The young men of the area also spend the day gathering the biggest pieces of wood they can find for the bonfire on which an effigy of Judas is set alight as the priest declares “Christos Anesti – Christ is risen” on the night of the Resurrection.
10. THESSALY (PILIO – SPORADES – LAKE PLASTIRAS)
The lush mountain of Pilio, the picturesque islands of the Sporades, and the fascinating ecosystem of Lake Plastira all offer dozens of variations on the theme of celebrating Easter in the region of Thessaly and the nearby islands of the Pagasetic Gulf. One tradition not-to-miss is the performance of the ‘Double Dance’ which is performed in the central squares of the villages throughout the region on Easter Sunday. The priest himself starts the Double Dance, accompanied by four lines of dancers – two for men and two for women. Another custom is the Signa, a procession of townspeople carrying religious banners and icons and chanting the Christos Anesti hymn to exorcise evil.

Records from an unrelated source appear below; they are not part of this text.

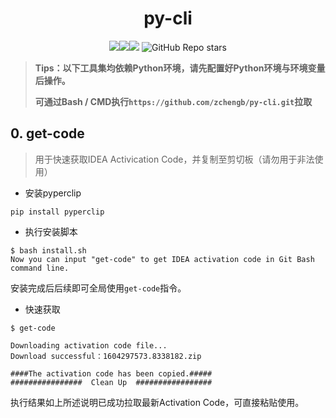 <h1 align="center">py-cli</h1>

<p align="center"><img src="https://img.shields.io/badge/author-zchengb-%230C7DBE"/><img src="https://img.shields.io/badge/python-v3.8-blue"/><img src="https://img.shields.io/badge/license-MIT-green"/>
<img alt="GitHub Repo stars" src="https://img.shields.io/github/stars/zchengb/py-cli?style=social"/></p>

>**Tips：以下工具集均依赖Python环境，请先配置好Python环境与环境变量后操作。**
>
>**可通过Bash / CMD执行`https://github.com/zchengb/py-cli.git`拉取**

## 0. get-code

>用于快速获取IDEA Activication Code，并复制至剪切板（请勿用于非法使用）

- 安装pyperclip

```shell
pip install pyperclip
```

- 执行安装脚本

```shell
$ bash install.sh
Now you can input "get-code" to get IDEA activation code in Git Bash command line.
```

安装完成后后续即可全局使用`get-code`指令。

- 快速获取

```shell
$ get-code

Downloading activation code file...
Download successful：1604297573.8338182.zip

####The activation code has been copied.#####
################  Clean Up  #################
```

执行结果如上所述说明已成功拉取最新Activation Code，可直接粘贴使用。

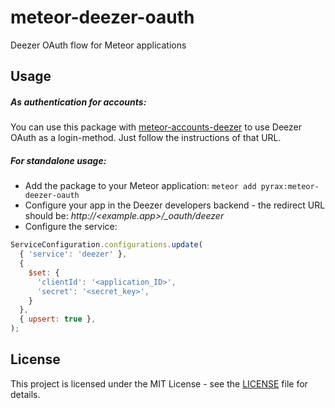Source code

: # meteor-deezer-oauth
Deezer OAuth flow for Meteor applications

## Usage
##### As authentication for accounts:
You can use this package with [meteor-accounts-deezer](https://github.com/Pyrax/meteor-accounts-deezer)
to use Deezer OAuth as a login-method. Just follow the instructions of that URL.

##### For standalone usage:
- Add the package to your Meteor application: `meteor add pyrax:meteor-deezer-oauth`
- Configure your app in the Deezer developers backend - the redirect URL should be: _http&#58;//<example.app>/\_oauth/deezer_
- Configure the service:
```javascript
ServiceConfiguration.configurations.update(
  { 'service': 'deezer' },
  {
    $set: {
      'clientId': '<application_ID>',
      'secret': '<secret_key>',
    }
  },
  { upsert: true },
);
```

## License
This project is licensed under the MIT License - see the [LICENSE](LICENSE) file for details.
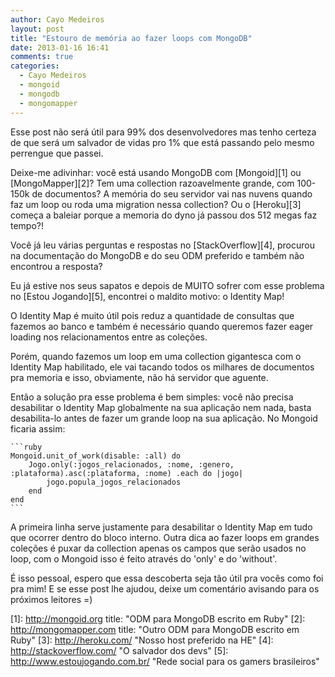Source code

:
 ```yaml
---
author: Cayo Medeiros
layout: post
title: "Estouro de memória ao fazer loops com MongoDB"
date: 2013-01-16 16:41
comments: true
categories:
  - Cayo Medeiros
  - mongoid
  - mongodb
  - mongomapper
---
```

Esse post não será útil para 99% dos desenvolvedores mas tenho certeza de que será um salvador de vidas pro 1% que está passando pelo mesmo perrengue que passei.

Deixe-me adivinhar: você está usando MongoDB com [Mongoid][1] ou [MongoMapper][2]? Tem uma collection razoavelmente grande, com 100-150k de documentos? A memória do seu servidor vai nas nuvens quando faz um loop ou roda uma migration nessa collection? Ou o [Heroku][3] começa a baleiar porque a memoria do dyno já passou dos 512 megas faz tempo?!

Você já leu várias perguntas e respostas no [StackOverflow][4], procurou na documentação do MongoDB e do seu ODM preferido e também não encontrou a resposta?

Eu já estive nos seus sapatos e depois de MUITO sofrer com esse problema no [Estou Jogando][5], encontrei o maldito motivo: o Identity Map!

O Identity Map é muito útil pois reduz a quantidade de consultas que fazemos ao banco e também é necessário quando queremos fazer eager loading nos relacionamentos entre as coleções.

Porém, quando fazemos um loop em uma collection gigantesca com o Identity Map habilitado, ele vai tacando todos os milhares de documentos pra memoria e isso, obviamente, não há servidor que aguente.

Então a solução pra esse problema é bem simples: você não precisa desabilitar o Identity Map globalmente na sua aplicação nem nada, basta desabilita-lo antes de fazer um grande loop na sua aplicação. No Mongoid ficaria assim:

	```ruby
	Mongoid.unit_of_work(disable: :all) do
		Jogo.only(:jogos_relacionados, :nome, :genero, :plataforma).asc(:plataforma, :nome)	.each do |jogo|
    		jogo.popula_jogos_relacionados
		end
	end
	```

A primeira linha serve justamente para desabilitar o Identity Map em tudo que ocorrer dentro do bloco interno. Outra dica ao fazer loops em grandes coleções é puxar da collection apenas os campos que serão usados no loop, com o Mongoid isso é feito através do 'only' e do 'without'.

É isso pessoal, espero que essa descoberta seja tão útil pra vocês como foi pra mim! E se esse post lhe ajudou, deixe um comentário avisando para os próximos leitores =)

[1]: http://mongoid.org title: "ODM para MongoDB escrito em Ruby"
[2]: http://mongomapper.com title: "Outro ODM para MongoDB escrito em Ruby"
[3]: http://heroku.com/ "Nosso host preferido na HE"
[4]: http://stackoverflow.com/ "O salvador dos devs"
[5]: http://www.estoujogando.com.br/ "Rede social para os gamers brasileiros"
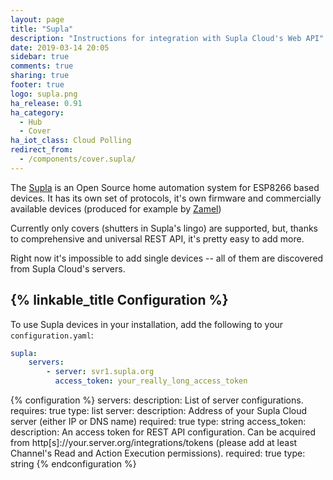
 ```yaml
---
layout: page
title: "Supla"
description: "Instructions for integration with Supla Cloud's Web API"
date: 2019-03-14 20:05
sidebar: true
comments: true
sharing: true
footer: true
logo: supla.png
ha_release: 0.91
ha_category:
  - Hub
  - Cover
ha_iot_class: Cloud Polling
redirect_from:
  - /components/cover.supla/
---
```


The [Supla](http://supla.org) is an Open Source home automation system for ESP8266 based devices. It has its own set of protocols, it's own firmware and commercially available devices (produced for example by [Zamel](https://supla.zamel.pl/))

Currently only covers (shutters in Supla's lingo) are supported, but, thanks to comprehensive and universal REST API, it's pretty easy to add more.

Right now it's impossible to add single devices -- all of them are discovered from
Supla Cloud's servers.

## {% linkable_title Configuration %}

To use Supla devices in your installation, add the following to your `configuration.yaml`:

```yaml
supla:
    servers:
        - server: svr1.supla.org
          access_token: your_really_long_access_token
```

{% configuration %}
servers:
  description: List of server configurations.
  requires: true
  type: list
server:
  description: Address of your Supla Cloud server (either IP or DNS name)
  required: true
  type: string
access_token:
  description:
    An access token for REST API configuration. Can be acquired from
    http[s]://your.server.org/integrations/tokens (please add at least Channel's Read and Action Execution permissions).
  required: true
  type: string
{% endconfiguration %}
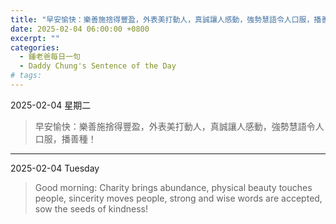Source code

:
 ```yaml
---
title: "早安愉快：樂善施捨得豐盈，外表美打動人，真誠讓人感動，強勢慧語令人口服，播善種！ <br> Good morning: Charity brings abundance, physical beauty touches people, sincerity moves people, strong and wise words are accepted, sow the seeds of kindness!"
date: 2025-02-04 06:00:00 +0800
excerpt: ""
categories:
  - 鍾老爸每日一句
  - Daddy Chung's Sentence of the Day
# tags:
---
```


2025-02-04 星期二

> 早安愉快：樂善施捨得豐盈，外表美打動人，真誠讓人感動，強勢慧語令人口服，播善種！

---

2025-02-04 Tuesday

> Good morning: Charity brings abundance, physical beauty touches people, sincerity moves people, strong and wise words are accepted, sow the seeds of kindness!
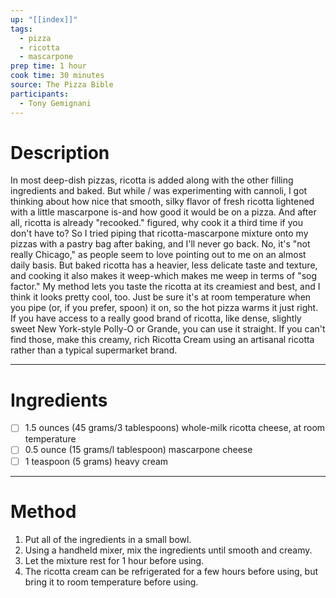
 ```yaml
---
up: "[[index]]"
tags:
  - pizza
  - ricotta
  - mascarpone
prep time: 1 hour
cook time: 30 minutes
source: The Pizza Bible
participants:
  - Tony Gemignani
---
```

# Description
In most deep-dish pizzas, ricotta is added along with the other filling ingredients and baked. But while / was experimenting with cannoli, I got thinking about how nice that smooth, silky flavor of fresh ricotta lightened with a little mascarpone is-and how good it would be on a pizza. And after all, ricotta is already "recooked." figured, why cook it a third time if you don't have to? So I tried piping that ricotta-mascarpone mixture onto my pizzas with a pastry bag after baking, and I'll never go back. No, it's "not really Chicago," as people seem to love pointing out to me on an almost daily basis. But baked ricotta has a heavier, less delicate taste and texture, and cooking it also makes it weep-which makes me weep in terms of "sog factor." My method lets you taste the ricotta at its creamiest and best, and I think it looks pretty cool, too. Just be sure it's at room temperature when you pipe (or, if you prefer, spoon) it on, so the hot pizza warms it just right. If you have access to a really good brand of ricotta, like dense, slightly sweet New York-style Polly-O or Grande, you can use it straight. If you can't find those, make this creamy, rich Ricotta Cream using an artisanal ricotta rather than a typical supermarket brand.

---

# Ingredients
- [ ] 1.5 ounces (45 grams/3 tablespoons) whole-milk ricotta cheese, at room temperature
- [ ] 0.5 ounce (15 grams/l tablespoon) mascarpone cheese
- [ ] 1 teaspoon (5 grams) heavy cream

---

# Method
1. Put all of the ingredients in a small bowl.
2. Using a handheld mixer, mix the ingredients until smooth and creamy.
3. Let the mixture rest for 1 hour before using.
4. The ricotta cream can be refrigerated for a few hours before using, but bring it to room temperature before using.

11. HALKIDIKI: IERISSOS – ARNAIA – SYKIA
The peninsula of Halkidiki is next door to Thessaloniki and one of the area’s most popular destinations, with no shortage of traditions associated with Easter. In Ierissos on the Tuesday after Easter, the residents set off on a line dance led by the elders that can reach hundreds of meters in length and ends with the Kageleftos, a reenactment of the slaughter of 400 Ierissos inhabitants by the Ottomans in 1821. In Arnaia, on the same day, a huge weighing scale called the kantari is hung from the big plane tree on the main square to weigh all those who did not fast during Lent. And in Sykia, also on Tuesday, horse races are held on the beach and provide a unique spectacle.